--- WHAT THE TASK REQUIRES ---
Among the lines below, how many have the string "입력받는다" in them? Only the number is wanted.

--- RECORDS TO PROCESS ---
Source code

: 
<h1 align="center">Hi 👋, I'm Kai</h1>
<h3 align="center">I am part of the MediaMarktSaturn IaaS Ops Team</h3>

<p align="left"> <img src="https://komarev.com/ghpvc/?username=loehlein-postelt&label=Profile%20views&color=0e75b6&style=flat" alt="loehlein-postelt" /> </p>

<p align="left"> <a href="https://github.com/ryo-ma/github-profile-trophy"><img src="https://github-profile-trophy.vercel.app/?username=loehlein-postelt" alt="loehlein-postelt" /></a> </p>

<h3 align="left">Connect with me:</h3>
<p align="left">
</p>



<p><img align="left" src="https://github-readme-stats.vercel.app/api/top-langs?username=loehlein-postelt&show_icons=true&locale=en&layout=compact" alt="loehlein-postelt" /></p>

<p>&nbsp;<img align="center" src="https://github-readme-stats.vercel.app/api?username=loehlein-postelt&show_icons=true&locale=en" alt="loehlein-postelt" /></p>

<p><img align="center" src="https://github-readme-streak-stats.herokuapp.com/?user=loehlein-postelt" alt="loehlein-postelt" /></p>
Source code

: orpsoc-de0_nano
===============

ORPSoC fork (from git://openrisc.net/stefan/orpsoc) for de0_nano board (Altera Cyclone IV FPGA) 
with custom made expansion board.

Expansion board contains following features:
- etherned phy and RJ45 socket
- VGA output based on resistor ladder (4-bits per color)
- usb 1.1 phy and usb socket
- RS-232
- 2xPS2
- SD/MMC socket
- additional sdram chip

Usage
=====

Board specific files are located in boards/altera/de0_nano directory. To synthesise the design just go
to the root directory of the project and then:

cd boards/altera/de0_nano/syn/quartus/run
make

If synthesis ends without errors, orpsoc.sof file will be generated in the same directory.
--
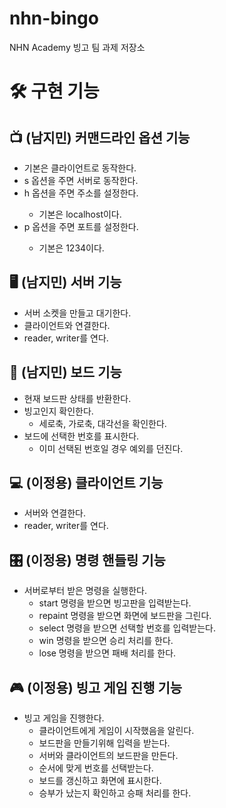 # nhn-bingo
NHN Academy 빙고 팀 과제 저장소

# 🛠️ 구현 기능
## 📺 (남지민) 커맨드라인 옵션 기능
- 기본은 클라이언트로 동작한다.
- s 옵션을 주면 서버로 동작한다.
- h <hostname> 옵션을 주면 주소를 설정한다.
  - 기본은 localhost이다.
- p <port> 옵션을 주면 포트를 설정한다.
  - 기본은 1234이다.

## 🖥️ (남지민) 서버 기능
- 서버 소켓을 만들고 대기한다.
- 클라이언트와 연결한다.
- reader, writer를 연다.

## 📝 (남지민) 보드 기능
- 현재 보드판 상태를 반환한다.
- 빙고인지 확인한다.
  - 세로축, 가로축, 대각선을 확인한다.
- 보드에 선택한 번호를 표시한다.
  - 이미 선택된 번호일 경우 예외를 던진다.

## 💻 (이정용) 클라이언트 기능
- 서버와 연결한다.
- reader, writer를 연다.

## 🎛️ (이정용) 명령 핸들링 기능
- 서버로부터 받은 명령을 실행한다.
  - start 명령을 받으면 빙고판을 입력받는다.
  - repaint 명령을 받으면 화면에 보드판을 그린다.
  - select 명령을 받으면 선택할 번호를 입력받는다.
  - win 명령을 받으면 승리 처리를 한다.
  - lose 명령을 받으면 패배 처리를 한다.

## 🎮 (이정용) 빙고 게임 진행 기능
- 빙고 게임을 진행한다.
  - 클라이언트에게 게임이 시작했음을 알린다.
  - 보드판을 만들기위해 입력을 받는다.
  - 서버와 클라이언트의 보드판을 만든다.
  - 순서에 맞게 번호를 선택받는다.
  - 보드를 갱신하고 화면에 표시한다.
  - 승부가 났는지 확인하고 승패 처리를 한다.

--- YOUR RESPONSE ---
2